Dataset entries

※ ※ ※

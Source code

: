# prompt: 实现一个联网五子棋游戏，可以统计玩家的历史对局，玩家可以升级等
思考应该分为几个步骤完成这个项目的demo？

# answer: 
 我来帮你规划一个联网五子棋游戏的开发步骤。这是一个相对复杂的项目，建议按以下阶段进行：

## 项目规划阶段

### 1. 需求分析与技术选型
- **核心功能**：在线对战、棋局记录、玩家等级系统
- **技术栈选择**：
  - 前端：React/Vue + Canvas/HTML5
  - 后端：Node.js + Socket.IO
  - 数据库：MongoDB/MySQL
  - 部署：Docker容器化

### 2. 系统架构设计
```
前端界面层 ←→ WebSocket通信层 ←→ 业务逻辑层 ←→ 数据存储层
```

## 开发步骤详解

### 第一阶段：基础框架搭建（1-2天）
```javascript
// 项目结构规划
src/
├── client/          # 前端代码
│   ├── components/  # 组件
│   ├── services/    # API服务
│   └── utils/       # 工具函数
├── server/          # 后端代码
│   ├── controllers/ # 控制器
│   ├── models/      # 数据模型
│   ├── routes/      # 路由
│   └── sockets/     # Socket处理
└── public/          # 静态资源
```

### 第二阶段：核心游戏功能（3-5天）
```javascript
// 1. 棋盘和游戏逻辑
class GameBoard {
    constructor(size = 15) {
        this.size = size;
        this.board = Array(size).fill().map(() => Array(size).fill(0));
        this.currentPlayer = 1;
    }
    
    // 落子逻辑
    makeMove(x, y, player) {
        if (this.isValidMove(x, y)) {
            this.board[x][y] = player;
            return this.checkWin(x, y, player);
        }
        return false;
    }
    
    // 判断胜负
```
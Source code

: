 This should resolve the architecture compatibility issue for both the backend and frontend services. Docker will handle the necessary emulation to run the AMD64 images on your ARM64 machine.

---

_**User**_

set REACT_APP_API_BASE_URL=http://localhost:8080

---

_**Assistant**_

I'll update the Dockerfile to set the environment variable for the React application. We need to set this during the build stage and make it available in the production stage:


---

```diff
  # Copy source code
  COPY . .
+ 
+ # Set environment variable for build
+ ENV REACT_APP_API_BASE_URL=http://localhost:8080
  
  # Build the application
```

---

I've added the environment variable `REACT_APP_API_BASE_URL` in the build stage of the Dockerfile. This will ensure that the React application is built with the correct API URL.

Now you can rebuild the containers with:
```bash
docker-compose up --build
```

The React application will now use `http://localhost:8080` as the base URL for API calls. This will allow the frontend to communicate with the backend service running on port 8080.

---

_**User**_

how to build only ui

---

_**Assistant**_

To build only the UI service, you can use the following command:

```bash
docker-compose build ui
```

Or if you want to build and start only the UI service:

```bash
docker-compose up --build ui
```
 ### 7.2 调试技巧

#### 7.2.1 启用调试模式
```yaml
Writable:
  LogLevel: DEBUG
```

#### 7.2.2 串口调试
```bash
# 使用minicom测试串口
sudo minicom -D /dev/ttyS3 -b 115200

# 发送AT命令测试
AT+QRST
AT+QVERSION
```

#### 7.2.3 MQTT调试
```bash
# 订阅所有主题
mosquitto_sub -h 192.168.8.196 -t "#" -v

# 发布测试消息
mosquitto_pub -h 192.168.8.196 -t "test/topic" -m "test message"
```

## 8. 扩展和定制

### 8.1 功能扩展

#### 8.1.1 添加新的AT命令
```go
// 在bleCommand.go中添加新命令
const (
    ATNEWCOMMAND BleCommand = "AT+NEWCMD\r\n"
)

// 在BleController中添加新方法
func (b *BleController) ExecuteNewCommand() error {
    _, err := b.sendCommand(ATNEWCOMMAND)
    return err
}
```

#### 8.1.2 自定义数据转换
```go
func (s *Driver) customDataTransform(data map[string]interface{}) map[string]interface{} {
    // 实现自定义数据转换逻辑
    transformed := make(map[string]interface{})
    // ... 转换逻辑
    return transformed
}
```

※ ※ ※

◆ **Task item**:
After the last line of the data, restate all the entries verbatim.

◆ **Exercise result**:
Source code

:# prompt: 实现一个联网五子棋游戏，可以统计玩家的历史对局，玩家可以升级等
思考应该分为几个步骤完成这个项目的demo？

# answer: 
 我来帮你规划一个联网五子棋游戏的开发步骤。这是一个相对复杂的项目，建议按以下阶段进行：

## 项目规划阶段

### 1. 需求分析与技术选型
- **核心功能**：在线对战、棋局记录、玩家等级系统
- **技术栈选择**：
  - 前端：React/Vue + Canvas/HTML5
  - 后端：Node.js + Socket.IO
  - 数据库：MongoDB/MySQL
  - 部署：Docker容器化

### 2. 系统架构设计
```
前端界面层 ←→ WebSocket通信层 ←→ 业务逻辑层 ←→ 数据存储层
```

## 开发步骤详解

### 第一阶段：基础框架搭建（1-2天）
```javascript
// 项目结构规划
src/
├── client/          # 前端代码
│   ├── components/  # 组件
│   ├── services/    # API服务
│   └── utils/       # 工具函数
├── server/          # 后端代码
│   ├── controllers/ # 控制器
│   ├── models/      # 数据模型
│   ├── routes/      # 路由
│   └── sockets/     # Socket处理
└── public/          # 静态资源
```

### 第二阶段：核心游戏功能（3-5天）
```javascript
// 1. 棋盘和游戏逻辑
class GameBoard {
    constructor(size = 15) {
        this.size = size;
        this.board = Array(size).fill().map(() => Array(size).fill(0));
        this.currentPlayer = 1;
    }
    
    // 落子逻辑
    makeMove(x, y, player) {
        if (this.isValidMove(x, y)) {
            this.board[x][y] = player;
            return this.checkWin(x, y, player);
        }
        return false;
    }
    
    // 判断胜负
```
Source code

: This should resolve the architecture compatibility issue for both the backend and frontend services. Docker will handle the necessary emulation to run the AMD64 images on your ARM64 machine.

---

_**User**_

set REACT_APP_API_BASE_URL=http://localhost:8080

---

_**Assistant**_

I'll update the Dockerfile to set the environment variable for the React application. We need to set this during the build stage and make it available in the production stage:


---

```diff
  # Copy source code
  COPY . .
+ 
+ # Set environment variable for build
+ ENV REACT_APP_API_BASE_URL=http://localhost:8080
  
  # Build the application
```

---

I've added the environment variable `REACT_APP_API_BASE_URL` in the build stage of the Dockerfile. This will ensure that the React application is built with the correct API URL.

Now you can rebuild the containers with:
```bash
docker-compose up --build
```

The React application will now use `http://localhost:8080` as the base URL for API calls. This will allow the frontend to communicate with the backend service running on port 8080.

---

_**User**_

how to build only ui

---

_**Assistant**_

To build only the UI service, you can use the following command:

```bash
docker-compose build ui
```

Or if you want to build and start only the UI service:

```bash
docker-compose up --build ui
```
 ### 7.2 调试技巧

#### 7.2.1 启用调试模式
```yaml
Writable:
  LogLevel: DEBUG
```

#### 7.2.2 串口调试
```bash
# 使用minicom测试串口
sudo minicom -D /dev/ttyS3 -b 115200

# 发送AT命令测试
AT+QRST
AT+QVERSION
```

#### 7.2.3 MQTT调试
```bash
# 订阅所有主题
mosquitto_sub -h 192.168.8.196 -t "#" -v

# 发布测试消息
mosquitto_pub -h 192.168.8.196 -t "test/topic" -m "test message"
```

## 8. 扩展和定制

### 8.1 功能扩展

#### 8.1.1 添加新的AT命令
```go
// 在bleCommand.go中添加新命令
const (
    ATNEWCOMMAND BleCommand = "AT+NEWCMD\r\n"
)

// 在BleController中添加新方法
func (b *BleController) ExecuteNewCommand() error {
    _, err := b.sendCommand(ATNEWCOMMAND)
    return err
}
```

#### 8.1.2 自定义数据转换
```go
func (s *Driver) customDataTransform(data map[string]interface{}) map[string]interface{} {
    // 实现自定义数据转换逻辑
    transformed := make(map[string]interface{})
    // ... 转换逻辑
    return transformed
}
```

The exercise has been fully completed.